Print out the entries exactly, and include each one.

══ PROVIDED MATERIAL

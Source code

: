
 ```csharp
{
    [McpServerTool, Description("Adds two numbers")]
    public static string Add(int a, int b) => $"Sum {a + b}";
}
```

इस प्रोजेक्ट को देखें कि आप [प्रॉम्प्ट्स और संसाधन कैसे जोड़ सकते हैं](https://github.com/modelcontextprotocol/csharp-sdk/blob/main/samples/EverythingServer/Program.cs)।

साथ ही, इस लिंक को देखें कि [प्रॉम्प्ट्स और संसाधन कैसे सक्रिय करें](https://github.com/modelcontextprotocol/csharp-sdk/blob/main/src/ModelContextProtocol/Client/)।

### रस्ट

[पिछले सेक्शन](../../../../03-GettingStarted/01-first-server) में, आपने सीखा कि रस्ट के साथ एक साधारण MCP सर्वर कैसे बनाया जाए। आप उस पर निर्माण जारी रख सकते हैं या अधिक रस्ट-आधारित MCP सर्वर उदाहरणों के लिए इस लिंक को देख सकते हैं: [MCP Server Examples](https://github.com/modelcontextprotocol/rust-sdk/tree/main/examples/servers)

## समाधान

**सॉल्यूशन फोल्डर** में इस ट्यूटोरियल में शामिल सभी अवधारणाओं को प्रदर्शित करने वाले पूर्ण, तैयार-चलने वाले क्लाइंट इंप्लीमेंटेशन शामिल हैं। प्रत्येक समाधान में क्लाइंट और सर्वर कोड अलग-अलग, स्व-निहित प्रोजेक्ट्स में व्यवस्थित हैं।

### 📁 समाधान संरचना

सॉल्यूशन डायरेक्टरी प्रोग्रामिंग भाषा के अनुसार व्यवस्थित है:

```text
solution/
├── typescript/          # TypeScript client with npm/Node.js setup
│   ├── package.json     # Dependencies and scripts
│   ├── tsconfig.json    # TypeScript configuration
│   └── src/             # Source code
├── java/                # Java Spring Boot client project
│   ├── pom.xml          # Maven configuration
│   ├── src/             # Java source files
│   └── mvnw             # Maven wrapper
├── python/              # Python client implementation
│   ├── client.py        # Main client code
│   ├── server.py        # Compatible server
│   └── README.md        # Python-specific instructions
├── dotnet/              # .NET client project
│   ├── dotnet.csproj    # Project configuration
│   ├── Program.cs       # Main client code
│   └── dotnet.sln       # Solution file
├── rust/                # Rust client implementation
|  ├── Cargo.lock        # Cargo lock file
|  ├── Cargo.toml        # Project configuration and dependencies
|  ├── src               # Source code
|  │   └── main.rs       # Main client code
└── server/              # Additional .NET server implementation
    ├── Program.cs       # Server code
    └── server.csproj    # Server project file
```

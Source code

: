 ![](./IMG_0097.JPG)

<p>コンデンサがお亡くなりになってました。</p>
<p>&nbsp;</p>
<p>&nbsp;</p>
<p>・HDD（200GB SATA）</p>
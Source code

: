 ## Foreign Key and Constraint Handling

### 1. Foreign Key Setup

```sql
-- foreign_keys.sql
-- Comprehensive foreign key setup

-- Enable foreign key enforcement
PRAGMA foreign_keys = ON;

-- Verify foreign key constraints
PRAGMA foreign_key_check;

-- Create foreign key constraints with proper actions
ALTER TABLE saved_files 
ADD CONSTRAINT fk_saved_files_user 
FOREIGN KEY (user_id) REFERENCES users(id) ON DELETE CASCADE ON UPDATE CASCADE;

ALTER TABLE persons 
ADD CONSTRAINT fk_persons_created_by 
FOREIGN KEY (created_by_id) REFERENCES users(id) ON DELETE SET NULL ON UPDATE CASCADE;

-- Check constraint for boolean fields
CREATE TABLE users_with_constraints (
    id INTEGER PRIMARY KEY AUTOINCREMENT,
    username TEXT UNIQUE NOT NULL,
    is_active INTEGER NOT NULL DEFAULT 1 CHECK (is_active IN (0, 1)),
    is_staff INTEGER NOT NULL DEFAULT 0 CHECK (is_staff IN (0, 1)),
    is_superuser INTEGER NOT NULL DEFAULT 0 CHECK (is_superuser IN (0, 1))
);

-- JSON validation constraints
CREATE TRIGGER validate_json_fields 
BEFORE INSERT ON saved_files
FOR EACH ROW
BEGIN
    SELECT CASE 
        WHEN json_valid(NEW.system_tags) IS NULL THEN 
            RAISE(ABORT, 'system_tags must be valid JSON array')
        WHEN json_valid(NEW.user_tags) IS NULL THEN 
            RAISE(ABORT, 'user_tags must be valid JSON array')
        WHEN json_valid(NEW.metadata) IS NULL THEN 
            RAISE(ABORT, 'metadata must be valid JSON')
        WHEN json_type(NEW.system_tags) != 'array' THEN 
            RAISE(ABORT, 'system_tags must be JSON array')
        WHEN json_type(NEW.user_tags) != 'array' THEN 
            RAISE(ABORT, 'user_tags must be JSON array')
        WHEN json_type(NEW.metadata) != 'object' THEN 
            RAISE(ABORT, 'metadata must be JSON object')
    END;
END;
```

════

§ RESPONSE TO THIS TASK:
Source code

:
 ```csharp
{
    [McpServerTool, Description("Adds two numbers")]
    public static string Add(int a, int b) => $"Sum {a + b}";
}
```

इस प्रोजेक्ट को देखें कि आप [प्रॉम्प्ट्स और संसाधन कैसे जोड़ सकते हैं](https://github.com/modelcontextprotocol/csharp-sdk/blob/main/samples/EverythingServer/Program.cs)।

साथ ही, इस लिंक को देखें कि [प्रॉम्प्ट्स और संसाधन कैसे सक्रिय करें](https://github.com/modelcontextprotocol/csharp-sdk/blob/main/src/ModelContextProtocol/Client/)।

### रस्ट

[पिछले सेक्शन](../../../../03-GettingStarted/01-first-server) में, आपने सीखा कि रस्ट के साथ एक साधारण MCP सर्वर कैसे बनाया जाए। आप उस पर निर्माण जारी रख सकते हैं या अधिक रस्ट-आधारित MCP सर्वर उदाहरणों के लिए इस लिंक को देख सकते हैं: [MCP Server Examples](https://github.com/modelcontextprotocol/rust-sdk/tree/main/examples/servers)

## समाधान

**सॉल्यूशन फोल्डर** में इस ट्यूटोरियल में शामिल सभी अवधारणाओं को प्रदर्शित करने वाले पूर्ण, तैयार-चलने वाले क्लाइंट इंप्लीमेंटेशन शामिल हैं। प्रत्येक समाधान में क्लाइंट और सर्वर कोड अलग-अलग, स्व-निहित प्रोजेक्ट्स में व्यवस्थित हैं।

### 📁 समाधान संरचना

सॉल्यूशन डायरेक्टरी प्रोग्रामिंग भाषा के अनुसार व्यवस्थित है:

```text
solution/
├── typescript/          # TypeScript client with npm/Node.js setup
│   ├── package.json     # Dependencies and scripts
│   ├── tsconfig.json    # TypeScript configuration
│   └── src/             # Source code
├── java/                # Java Spring Boot client project
│   ├── pom.xml          # Maven configuration
│   ├── src/             # Java source files
│   └── mvnw             # Maven wrapper
├── python/              # Python client implementation
│   ├── client.py        # Main client code
│   ├── server.py        # Compatible server
│   └── README.md        # Python-specific instructions
├── dotnet/              # .NET client project
│   ├── dotnet.csproj    # Project configuration
│   ├── Program.cs       # Main client code
│   └── dotnet.sln       # Solution file
├── rust/                # Rust client implementation
|  ├── Cargo.lock        # Cargo lock file
|  ├── Cargo.toml        # Project configuration and dependencies
|  ├── src               # Source code
|  │   └── main.rs       # Main client code
└── server/              # Additional .NET server implementation
    ├── Program.cs       # Server code
    └── server.csproj    # Server project file
```

Source code

: ![](./IMG_0097.JPG)

<p>コンデンサがお亡くなりになってました。</p>
<p>&nbsp;</p>
<p>&nbsp;</p>
<p>・HDD（200GB SATA）</p>
Source code

: ## Foreign Key and Constraint Handling

### 1. Foreign Key Setup

```sql
-- foreign_keys.sql
-- Comprehensive foreign key setup

-- Enable foreign key enforcement
PRAGMA foreign_keys = ON;

-- Verify foreign key constraints
PRAGMA foreign_key_check;

-- Create foreign key constraints with proper actions
ALTER TABLE saved_files 
ADD CONSTRAINT fk_saved_files_user 
FOREIGN KEY (user_id) REFERENCES users(id) ON DELETE CASCADE ON UPDATE CASCADE;

ALTER TABLE persons 
ADD CONSTRAINT fk_persons_created_by 
FOREIGN KEY (created_by_id) REFERENCES users(id) ON DELETE SET NULL ON UPDATE CASCADE;

-- Check constraint for boolean fields
CREATE TABLE users_with_constraints (
    id INTEGER PRIMARY KEY AUTOINCREMENT,
    username TEXT UNIQUE NOT NULL,
    is_active INTEGER NOT NULL DEFAULT 1 CHECK (is_active IN (0, 1)),
    is_staff INTEGER NOT NULL DEFAULT 0 CHECK (is_staff IN (0, 1)),
    is_superuser INTEGER NOT NULL DEFAULT 0 CHECK (is_superuser IN (0, 1))
);

-- JSON validation constraints
CREATE TRIGGER validate_json_fields 
BEFORE INSERT ON saved_files
FOR EACH ROW
BEGIN
    SELECT CASE 
        WHEN json_valid(NEW.system_tags) IS NULL THEN 
            RAISE(ABORT, 'system_tags must be valid JSON array')
        WHEN json_valid(NEW.user_tags) IS NULL THEN 
            RAISE(ABORT, 'user_tags must be valid JSON array')
        WHEN json_valid(NEW.metadata) IS NULL THEN 
            RAISE(ABORT, 'metadata must be valid JSON')
        WHEN json_type(NEW.system_tags) != 'array' THEN 
            RAISE(ABORT, 'system_tags must be JSON array')
        WHEN json_type(NEW.user_tags) != 'array' THEN 
            RAISE(ABORT, 'user_tags must be JSON array')
        WHEN json_type(NEW.metadata) != 'object' THEN 
            RAISE(ABORT, 'metadata must be JSON object')
    END;
END;
```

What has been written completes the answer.